≪今月の福音書≫ マタイによる福音書 5:21以下 顕現後第6主日
律法学者たちに勝った義
牧師 司祭 シモン 長野 睦
「わたしが来たのは律法や預言者を廃止するためだ、と思ってはならない。廃止するためではなく、完成するためである。」(マタイ5:17)
ともすると私たちは主イエス様の教えを旧約聖書の律法と反対の場に置いてしまいます。つまり旧約聖書の律法は人間の心情を無視した規則一点張りのもの。そして主イエス様の教えはそれとは全く反対に神の愛によって覆われているもの、と思いがちです。しかし主イエス様は決して律法に反対したり、無視したりなさったのではないということが分かります。しかもそれを認めるということだけではなく成就、完成するのだとあります。そしてキリストの弟子たるものは、学者やファリサイ派の義―宗教的正しさ―に勝っていなければ決して天の国に入ることができないといわれるのです。
学者、ファリサイ派の人々は律法を教える律法の専門家でした。彼らはその一点一画も文字とおり守ろうとしある程度はそうしていたのでしょう。厳しいユダヤ教の宗教的伝統が続けられていたのは彼らの役割が非常に大きかったといえます。主イエス様は当時の普通のユダヤ人ではついていけなかった彼らの教え以上にならなければ天の国に入れないと厳しい要求をなさったのでしょうか。

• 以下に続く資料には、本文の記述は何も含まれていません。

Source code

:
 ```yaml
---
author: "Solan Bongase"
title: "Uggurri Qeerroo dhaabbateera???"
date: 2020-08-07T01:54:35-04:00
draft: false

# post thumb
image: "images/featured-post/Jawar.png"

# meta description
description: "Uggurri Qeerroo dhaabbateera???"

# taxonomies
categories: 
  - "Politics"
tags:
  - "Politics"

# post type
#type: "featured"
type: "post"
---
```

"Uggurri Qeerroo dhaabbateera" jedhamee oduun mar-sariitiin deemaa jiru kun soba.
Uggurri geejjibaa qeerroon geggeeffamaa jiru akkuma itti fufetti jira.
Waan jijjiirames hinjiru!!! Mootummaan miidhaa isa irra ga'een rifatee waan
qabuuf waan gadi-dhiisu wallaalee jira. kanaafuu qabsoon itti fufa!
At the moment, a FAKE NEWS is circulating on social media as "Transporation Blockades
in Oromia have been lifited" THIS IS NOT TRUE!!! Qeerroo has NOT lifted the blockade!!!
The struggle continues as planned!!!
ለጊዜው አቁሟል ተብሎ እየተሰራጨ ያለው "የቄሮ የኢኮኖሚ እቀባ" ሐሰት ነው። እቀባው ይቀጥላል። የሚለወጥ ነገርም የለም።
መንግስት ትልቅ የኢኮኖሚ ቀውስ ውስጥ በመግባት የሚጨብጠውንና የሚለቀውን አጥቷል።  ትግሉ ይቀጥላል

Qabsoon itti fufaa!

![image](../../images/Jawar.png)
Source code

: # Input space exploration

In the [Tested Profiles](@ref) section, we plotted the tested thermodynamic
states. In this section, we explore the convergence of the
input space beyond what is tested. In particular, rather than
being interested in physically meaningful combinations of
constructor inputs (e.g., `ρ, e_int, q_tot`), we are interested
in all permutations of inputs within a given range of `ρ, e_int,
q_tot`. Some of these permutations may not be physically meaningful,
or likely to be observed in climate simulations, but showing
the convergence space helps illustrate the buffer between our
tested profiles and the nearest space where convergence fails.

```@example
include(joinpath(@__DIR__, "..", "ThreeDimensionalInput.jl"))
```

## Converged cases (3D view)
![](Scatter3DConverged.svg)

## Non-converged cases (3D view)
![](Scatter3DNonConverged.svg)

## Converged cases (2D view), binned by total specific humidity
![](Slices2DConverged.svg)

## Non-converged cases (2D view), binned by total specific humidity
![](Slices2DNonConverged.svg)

福音書で明らかなように、主イエス様の戒めは行いの問題だけでなく私たちの心の思いについても戒めておられます。ここにある「殺人の禁止」ということについてもただ人を殺すという行為にとどまらず、怒るという私たちの心の思いが、すでに殺人と同じ線上にあり、軽蔑すること、ののしることも同じ線上にあると戒められます。
私たちはとてもそれを完全に守ることはできません。私たちは神様の戒めを完全に守ることができないことを知らされます。そこから神様に対する懺悔の心が生まれます。「学者たちに勝った義」とはこのことではないでしょうか。